- _What needs to be done_:
Could you repeat, exactly and with no pictures, only the lines from the start of the records through the line containing "keverjük az éleket"?

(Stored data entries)
-.-.-

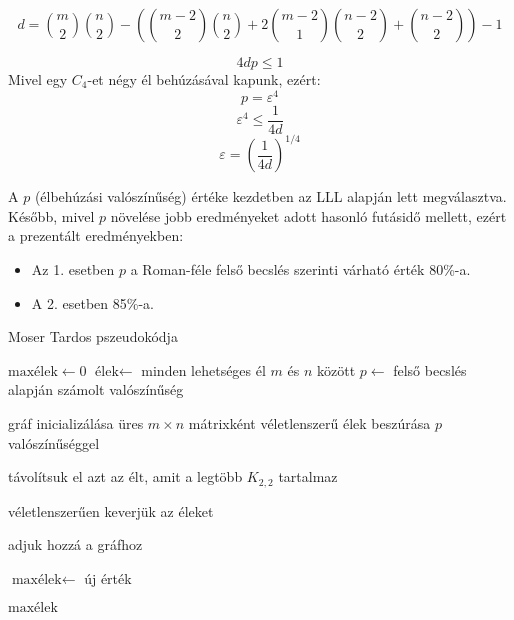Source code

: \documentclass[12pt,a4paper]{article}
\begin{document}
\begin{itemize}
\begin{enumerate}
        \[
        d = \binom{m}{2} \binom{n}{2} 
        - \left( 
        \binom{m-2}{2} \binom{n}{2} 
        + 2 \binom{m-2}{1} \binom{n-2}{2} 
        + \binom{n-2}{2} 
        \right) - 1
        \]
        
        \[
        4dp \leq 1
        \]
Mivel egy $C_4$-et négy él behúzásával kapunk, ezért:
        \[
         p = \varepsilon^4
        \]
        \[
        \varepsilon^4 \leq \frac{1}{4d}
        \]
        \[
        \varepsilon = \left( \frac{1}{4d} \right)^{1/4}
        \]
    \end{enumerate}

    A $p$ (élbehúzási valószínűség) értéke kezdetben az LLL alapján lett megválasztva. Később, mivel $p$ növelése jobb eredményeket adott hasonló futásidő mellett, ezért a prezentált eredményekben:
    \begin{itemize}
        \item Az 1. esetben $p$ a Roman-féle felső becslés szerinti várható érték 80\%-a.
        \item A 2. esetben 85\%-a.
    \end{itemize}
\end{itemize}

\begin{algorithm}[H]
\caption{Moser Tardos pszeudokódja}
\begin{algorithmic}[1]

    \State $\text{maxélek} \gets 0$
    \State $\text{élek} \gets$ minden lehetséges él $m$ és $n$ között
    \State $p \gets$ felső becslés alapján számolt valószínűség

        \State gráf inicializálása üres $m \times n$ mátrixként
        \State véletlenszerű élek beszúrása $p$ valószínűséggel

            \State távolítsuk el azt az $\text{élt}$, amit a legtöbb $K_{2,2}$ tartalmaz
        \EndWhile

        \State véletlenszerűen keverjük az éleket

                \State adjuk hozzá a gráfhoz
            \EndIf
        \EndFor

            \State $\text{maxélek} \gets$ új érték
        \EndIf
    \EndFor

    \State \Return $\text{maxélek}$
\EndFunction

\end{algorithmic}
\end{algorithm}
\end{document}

-.-.-

- _Answer to this problem_:
Source code

: \documentclass[12pt,a4paper]{article}
\begin{document}
\begin{itemize}
\begin{enumerate}
        \[
        d = \binom{m}{2} \binom{n}{2} 
        - \left( 
        \binom{m-2}{2} \binom{n}{2} 
        + 2 \binom{m-2}{1} \binom{n-2}{2} 
        + \binom{n-2}{2} 
        \right) - 1
        \]
        
        \[
        4dp \leq 1
        \]
Mivel egy $C_4$-et négy él behúzásával kapunk, ezért:
        \[
         p = \varepsilon^4
        \]
        \[
        \varepsilon^4 \leq \frac{1}{4d}
        \]
        \[
        \varepsilon = \left( \frac{1}{4d} \right)^{1/4}
        \]
    \end{enumerate}

    A $p$ (élbehúzási valószínűség) értéke kezdetben az LLL alapján lett megválasztva. Később, mivel $p$ növelése jobb eredményeket adott hasonló futásidő mellett, ezért a prezentált eredményekben:
    \begin{itemize}
        \item Az 1. esetben $p$ a Roman-féle felső becslés szerinti várható érték 80\%-a.
        \item A 2. esetben 85\%-a.
    \end{itemize}
\end{itemize}

\begin{algorithm}[H]
\caption{Moser Tardos pszeudokódja}
\begin{algorithmic}[1]

    \State $\text{maxélek} \gets 0$
    \State $\text{élek} \gets$ minden lehetséges él $m$ és $n$ között
    \State $p \gets$ felső becslés alapján számolt valószínűség

        \State gráf inicializálása üres $m \times n$ mátrixként
        \State véletlenszerű élek beszúrása $p$ valószínűséggel

            \State távolítsuk el azt az $\text{élt}$, amit a legtöbb $K_{2,2}$ tartalmaz
        \EndWhile

        \State véletlenszerűen keverjük az éleket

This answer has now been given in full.